Metal complexes as "protein surface mimetics"

A key challenge in chemical biology is to identify small molecule regulators for every single protein. However, protein surfaces are notoriously difficult to recognise with synthetic molecules, often having large flat surfaces that are poorly matched to traditional small molecules. In the surface mimetic approach, a supramolecular scaffold is used to project recognition groups in such a manner as to make multivalent non-covalent contacts over a large area of protein surface. Metal based supramolecular scaffolds offer unique advantages over conventional organic molecules for protein binding, including greater stereochemical and geometrical diversity conferred through the metal centre and the potential for direct assessment of binding properties and even visualisation in cells without recourse to further functionalisation. This feature article will highlight the current state of the art in protein surface recognition using metal complexes as surface mimetics.

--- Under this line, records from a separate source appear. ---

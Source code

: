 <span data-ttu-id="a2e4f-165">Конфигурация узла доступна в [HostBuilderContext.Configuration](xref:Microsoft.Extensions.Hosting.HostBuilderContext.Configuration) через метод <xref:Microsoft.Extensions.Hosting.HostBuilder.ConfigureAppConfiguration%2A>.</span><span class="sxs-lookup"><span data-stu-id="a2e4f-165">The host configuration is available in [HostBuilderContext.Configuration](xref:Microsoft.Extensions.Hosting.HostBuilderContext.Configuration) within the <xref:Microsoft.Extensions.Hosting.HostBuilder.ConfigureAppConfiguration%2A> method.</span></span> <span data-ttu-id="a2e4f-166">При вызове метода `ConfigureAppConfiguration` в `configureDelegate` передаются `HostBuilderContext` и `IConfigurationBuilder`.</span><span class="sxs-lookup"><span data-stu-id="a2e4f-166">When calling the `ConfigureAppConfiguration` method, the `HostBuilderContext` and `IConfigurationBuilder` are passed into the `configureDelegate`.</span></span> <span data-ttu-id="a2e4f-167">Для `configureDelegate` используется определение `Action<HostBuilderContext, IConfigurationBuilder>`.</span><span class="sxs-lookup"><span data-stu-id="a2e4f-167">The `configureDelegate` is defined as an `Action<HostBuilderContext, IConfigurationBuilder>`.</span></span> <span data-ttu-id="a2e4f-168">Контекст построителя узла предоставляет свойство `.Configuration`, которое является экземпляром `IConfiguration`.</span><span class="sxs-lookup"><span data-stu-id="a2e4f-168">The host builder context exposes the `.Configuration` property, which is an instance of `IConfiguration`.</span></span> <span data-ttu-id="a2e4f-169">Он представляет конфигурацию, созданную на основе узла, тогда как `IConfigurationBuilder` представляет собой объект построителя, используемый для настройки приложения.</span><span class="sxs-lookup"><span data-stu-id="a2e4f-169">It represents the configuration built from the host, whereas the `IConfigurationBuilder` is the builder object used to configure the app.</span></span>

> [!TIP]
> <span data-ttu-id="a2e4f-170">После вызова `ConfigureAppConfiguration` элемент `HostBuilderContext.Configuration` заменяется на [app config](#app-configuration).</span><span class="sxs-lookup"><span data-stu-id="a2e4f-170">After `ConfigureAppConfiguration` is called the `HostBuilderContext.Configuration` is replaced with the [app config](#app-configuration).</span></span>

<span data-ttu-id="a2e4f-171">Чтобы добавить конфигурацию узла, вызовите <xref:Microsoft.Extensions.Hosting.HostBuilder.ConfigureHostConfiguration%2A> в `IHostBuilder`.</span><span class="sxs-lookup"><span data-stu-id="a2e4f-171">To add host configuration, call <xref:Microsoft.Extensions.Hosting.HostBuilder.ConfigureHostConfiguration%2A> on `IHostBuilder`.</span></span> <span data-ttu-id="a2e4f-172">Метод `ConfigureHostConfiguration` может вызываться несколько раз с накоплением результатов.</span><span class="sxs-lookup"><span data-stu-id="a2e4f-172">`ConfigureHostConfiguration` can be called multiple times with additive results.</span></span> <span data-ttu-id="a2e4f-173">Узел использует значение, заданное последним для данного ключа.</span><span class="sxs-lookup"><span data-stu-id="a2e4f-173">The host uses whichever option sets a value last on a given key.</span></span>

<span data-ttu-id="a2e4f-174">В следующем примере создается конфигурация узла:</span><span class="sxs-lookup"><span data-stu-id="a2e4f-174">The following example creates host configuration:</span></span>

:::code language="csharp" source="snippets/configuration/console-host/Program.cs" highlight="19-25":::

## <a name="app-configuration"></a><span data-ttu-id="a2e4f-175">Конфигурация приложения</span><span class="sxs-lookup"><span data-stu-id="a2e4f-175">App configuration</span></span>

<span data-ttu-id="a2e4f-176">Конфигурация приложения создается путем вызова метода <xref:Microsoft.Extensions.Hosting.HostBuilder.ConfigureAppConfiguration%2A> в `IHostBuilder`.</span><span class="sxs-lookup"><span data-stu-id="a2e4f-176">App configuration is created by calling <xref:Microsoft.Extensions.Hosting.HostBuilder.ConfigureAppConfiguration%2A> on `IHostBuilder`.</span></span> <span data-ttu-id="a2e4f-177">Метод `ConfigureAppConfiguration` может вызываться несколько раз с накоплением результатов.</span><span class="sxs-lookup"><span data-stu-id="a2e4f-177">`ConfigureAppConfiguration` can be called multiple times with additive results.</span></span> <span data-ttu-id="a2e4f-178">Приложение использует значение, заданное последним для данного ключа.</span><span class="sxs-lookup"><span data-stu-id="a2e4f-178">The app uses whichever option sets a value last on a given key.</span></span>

Protein Surface Mimetics: Understanding How Ruthenium Tris(Bipyridines) Interact with Proteins

Protein surface mimetics achieve high-affinity binding by exploiting a scaffold to project binding groups over a large area of solvent-exposed protein surface to make multiple cooperative noncovalent interactions. Such recognition is a prerequisite for competitive/orthosteric inhibition of protein-protein interactions (PPIs). This paper describes biophysical and structural studies on ruthenium(II) tris(bipyridine) surface mimetics that recognize cytochrome (cyt) c and inhibit the cyt c/cyt c peroxidase (CCP) PPI. Binding is electrostatically driven, with enhanced affinity achieved through enthalpic contributions thought to arise from the ability of the surface mimetics to make a greater number of noncovalent interactions than CCP with surface-exposed basic residues on cyt c. High-field natural abundance ¹ H,¹⁵ N HSQC NMR experiments are consistent with surface mimetics binding to cyt c in similar manner to CCP. This provides a framework for understanding recognition of proteins by supramolecular receptors and informing the design of ligands superior to the protein partners upon which they are inspired.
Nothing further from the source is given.